Updated 5 years ago · Published on 07 Jan 2021 2:43PM

‘Democracy under siege’: Trump gets lashing from international press
The Times' front-page coverage of the siege on Capitol in Washington DC today. – The Times pic, January 7, 2020

PARIS – The chaos unleashed on the US Capitol by Donald Trump's supporters dominated front pages across the world today, with headlines such as "Trump sets fire to Washington", "Democracy under siege", and "The Coup of Madness". 

For the most part, the international press laid the blame squarely at the outgoing president's feet, accusing him of having encouraged the violence. 

In Britain, "Trump supporters storm heart of American democracy" was the headline in The Times, describing how, "Democrats and Republicans alike pulled on gas masks and sheltered under desks and staff hid in offices". 

"Democracy under siege", wrote The Daily Telegraph, reporting "unprecedented scenes of violence and chaos" in Washington as "hordes of Trump supporters" stormed the Capitol.

For The Guardian, it represented "the most dramatic challenge to the US democratic system since the civil war". 

'Day of shame' 

"Chaos" and "shame" were words that came up again and again in the main European newspapers. 

Die Welt led an editorial by its correspondent Clemens Wergin with "Day of shame for American democracy". 

"The US has experienced its first tentative violent coup d'etat", he wrote, adding that "the president, his lies, and a spineless Republican party are politically responsible". 

Süddeutsche Zeitung, under the headline "The coup of madness", also talked of "Washington's shame", while in Spain, El Pais wrote that Trump had "encouraged the chaos".

The Italian daily La Repubblica went even further, drawing a parallel with Italian dictator Benito Mussolini's ascension to power in the 1920s.

"America – all of America – watched on in horror as the equivalent of The March on Rome unfolded in Washington on live television – the invasion of the Capitol, the attack on democracy's sacredness itself", began Mario Platero's article.  

La Corriere della Serra delved into the profile of the Trump-supporting Proud Boys – "right-wing extremists, but also women, and young people.

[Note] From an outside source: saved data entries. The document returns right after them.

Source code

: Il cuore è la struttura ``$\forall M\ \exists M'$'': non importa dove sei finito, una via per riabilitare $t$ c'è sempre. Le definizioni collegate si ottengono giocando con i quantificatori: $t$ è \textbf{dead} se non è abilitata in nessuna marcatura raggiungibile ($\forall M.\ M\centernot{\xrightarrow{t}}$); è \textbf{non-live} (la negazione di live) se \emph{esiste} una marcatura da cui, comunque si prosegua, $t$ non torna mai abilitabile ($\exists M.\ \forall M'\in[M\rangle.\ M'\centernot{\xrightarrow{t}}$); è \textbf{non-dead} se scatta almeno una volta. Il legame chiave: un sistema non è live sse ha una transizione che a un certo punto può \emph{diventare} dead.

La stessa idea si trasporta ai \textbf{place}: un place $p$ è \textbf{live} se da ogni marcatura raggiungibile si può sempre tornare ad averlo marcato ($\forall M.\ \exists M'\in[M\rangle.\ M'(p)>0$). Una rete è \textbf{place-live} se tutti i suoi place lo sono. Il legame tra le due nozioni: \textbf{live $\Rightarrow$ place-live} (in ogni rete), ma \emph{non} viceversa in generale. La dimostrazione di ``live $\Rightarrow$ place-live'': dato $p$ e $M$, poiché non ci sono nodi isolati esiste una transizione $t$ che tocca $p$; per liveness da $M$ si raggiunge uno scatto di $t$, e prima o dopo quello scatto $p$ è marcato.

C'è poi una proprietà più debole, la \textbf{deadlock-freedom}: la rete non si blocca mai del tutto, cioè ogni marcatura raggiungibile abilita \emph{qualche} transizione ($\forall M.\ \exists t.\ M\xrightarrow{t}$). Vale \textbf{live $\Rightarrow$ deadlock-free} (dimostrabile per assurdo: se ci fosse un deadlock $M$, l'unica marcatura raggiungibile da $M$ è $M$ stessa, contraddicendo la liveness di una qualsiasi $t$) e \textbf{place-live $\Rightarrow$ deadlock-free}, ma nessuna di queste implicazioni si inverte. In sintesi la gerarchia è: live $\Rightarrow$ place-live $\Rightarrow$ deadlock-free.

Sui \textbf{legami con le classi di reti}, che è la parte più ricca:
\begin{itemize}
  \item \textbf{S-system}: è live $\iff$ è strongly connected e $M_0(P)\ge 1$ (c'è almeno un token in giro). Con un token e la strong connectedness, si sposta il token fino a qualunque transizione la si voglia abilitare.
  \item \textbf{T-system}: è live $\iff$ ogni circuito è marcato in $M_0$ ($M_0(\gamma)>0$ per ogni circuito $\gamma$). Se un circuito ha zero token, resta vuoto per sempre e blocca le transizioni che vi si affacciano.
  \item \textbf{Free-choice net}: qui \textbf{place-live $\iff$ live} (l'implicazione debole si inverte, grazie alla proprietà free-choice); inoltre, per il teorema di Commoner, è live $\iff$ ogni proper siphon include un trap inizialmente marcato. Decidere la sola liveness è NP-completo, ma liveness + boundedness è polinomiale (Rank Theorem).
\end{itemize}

Called upon directly by Trump. Who then tried to dial down the pressure on television: 'We are the party of law and order.' But too late".

"Trump: a strategy of chaos" was the front page of French daily Liberation, reinforcing the point in its inside pages with the title "Trump sets fire to Washington". 

"Donald Trump's assault on American democracy became concrete as well as symbolic on Wednesday, when supporters of his, worked up into a white-hot rage by his speech, managed to break into the Capitol," the article read.  

'Narcissism'

In Le Figaro, columnist Philippe Gelie reflected that "Donald Trump could have come out on top – as a strong 'president of the people' with a contested, but not negligable, record. Instead of that, his narcissism got the better of his dignity; he has manhandled institutions, trampled on democracy, divided his camp and thrown his presidency in a ditch".  

"The United States has fallen to the level of Latin-American countries", was the self-deprecating observation from the Brazilian O Globo. 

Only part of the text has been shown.